SOURCE MATERIAL
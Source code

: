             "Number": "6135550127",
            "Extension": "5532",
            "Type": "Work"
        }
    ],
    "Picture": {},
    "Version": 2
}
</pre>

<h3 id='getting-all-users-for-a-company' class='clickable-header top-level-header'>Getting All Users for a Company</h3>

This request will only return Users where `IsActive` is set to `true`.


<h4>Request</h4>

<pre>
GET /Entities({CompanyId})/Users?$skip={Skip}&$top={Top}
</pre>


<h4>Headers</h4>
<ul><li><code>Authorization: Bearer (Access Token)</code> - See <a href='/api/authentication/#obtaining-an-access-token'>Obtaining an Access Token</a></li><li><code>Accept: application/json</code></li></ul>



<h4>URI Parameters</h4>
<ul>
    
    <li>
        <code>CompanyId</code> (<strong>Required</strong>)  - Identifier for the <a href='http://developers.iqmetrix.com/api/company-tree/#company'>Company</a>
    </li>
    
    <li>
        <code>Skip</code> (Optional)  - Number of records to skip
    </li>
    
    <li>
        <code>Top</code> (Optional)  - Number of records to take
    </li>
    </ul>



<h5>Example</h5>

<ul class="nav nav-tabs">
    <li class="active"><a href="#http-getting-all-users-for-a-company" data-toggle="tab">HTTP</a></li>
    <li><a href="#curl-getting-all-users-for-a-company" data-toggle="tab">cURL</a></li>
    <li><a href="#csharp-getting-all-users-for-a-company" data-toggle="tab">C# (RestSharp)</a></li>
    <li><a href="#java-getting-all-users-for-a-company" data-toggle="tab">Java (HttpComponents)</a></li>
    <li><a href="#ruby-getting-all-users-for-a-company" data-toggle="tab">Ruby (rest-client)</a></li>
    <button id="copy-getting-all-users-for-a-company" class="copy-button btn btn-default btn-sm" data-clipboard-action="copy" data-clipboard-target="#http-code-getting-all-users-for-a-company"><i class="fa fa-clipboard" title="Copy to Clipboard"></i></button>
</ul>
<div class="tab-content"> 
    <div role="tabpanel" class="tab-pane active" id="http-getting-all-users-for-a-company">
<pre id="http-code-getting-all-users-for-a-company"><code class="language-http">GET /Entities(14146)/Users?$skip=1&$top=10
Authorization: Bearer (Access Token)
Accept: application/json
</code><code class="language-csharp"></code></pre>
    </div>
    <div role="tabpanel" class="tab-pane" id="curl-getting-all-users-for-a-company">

PROMPT
Output the line bearing "<ul><li><code>Authorization: Bearer (Access" along with all the lines after it through the end of the entries, exactly, and no other lines.

RESULT FOR THIS TASK
<ul><li><code>Authorization: Bearer (Access Token)</code> - See <a href='/api/authentication/#obtaining-an-access-token'>Obtaining an Access Token</a></li><li><code>Accept: application/json</code></li></ul>



<h4>URI Parameters</h4>
<ul>
    
    <li>
        <code>CompanyId</code> (<strong>Required</strong>)  - Identifier for the <a href='http://developers.iqmetrix.com/api/company-tree/#company'>Company</a>
    </li>
    
    <li>
        <code>Skip</code> (Optional)  - Number of records to skip
    </li>
    
    <li>
        <code>Top</code> (Optional)  - Number of records to take
    </li>
    </ul>



<h5>Example</h5>

<ul class="nav nav-tabs">
    <li class="active"><a href="#http-getting-all-users-for-a-company" data-toggle="tab">HTTP</a></li>
    <li><a href="#curl-getting-all-users-for-a-company" data-toggle="tab">cURL</a></li>
    <li><a href="#csharp-getting-all-users-for-a-company" data-toggle="tab">C# (RestSharp)</a></li>
    <li><a href="#java-getting-all-users-for-a-company" data-toggle="tab">Java (HttpComponents)</a></li>
    <li><a href="#ruby-getting-all-users-for-a-company" data-toggle="tab">Ruby (rest-client)</a></li>
    <button id="copy-getting-all-users-for-a-company" class="copy-button btn btn-default btn-sm" data-clipboard-action="copy" data-clipboard-target="#http-code-getting-all-users-for-a-company"><i class="fa fa-clipboard" title="Copy to Clipboard"></i></button>
</ul>
<div class="tab-content"> 
    <div role="tabpanel" class="tab-pane active" id="http-getting-all-users-for-a-company">
<pre id="http-code-getting-all-users-for-a-company"><code class="language-http">GET /Entities(14146)/Users?$skip=1&$top=10
Authorization: Bearer (Access Token)
Accept: application/json
</code><code class="language-csharp"></code></pre>
    </div>
    <div role="tabpanel" class="tab-pane" id="curl-getting-all-users-for-a-company">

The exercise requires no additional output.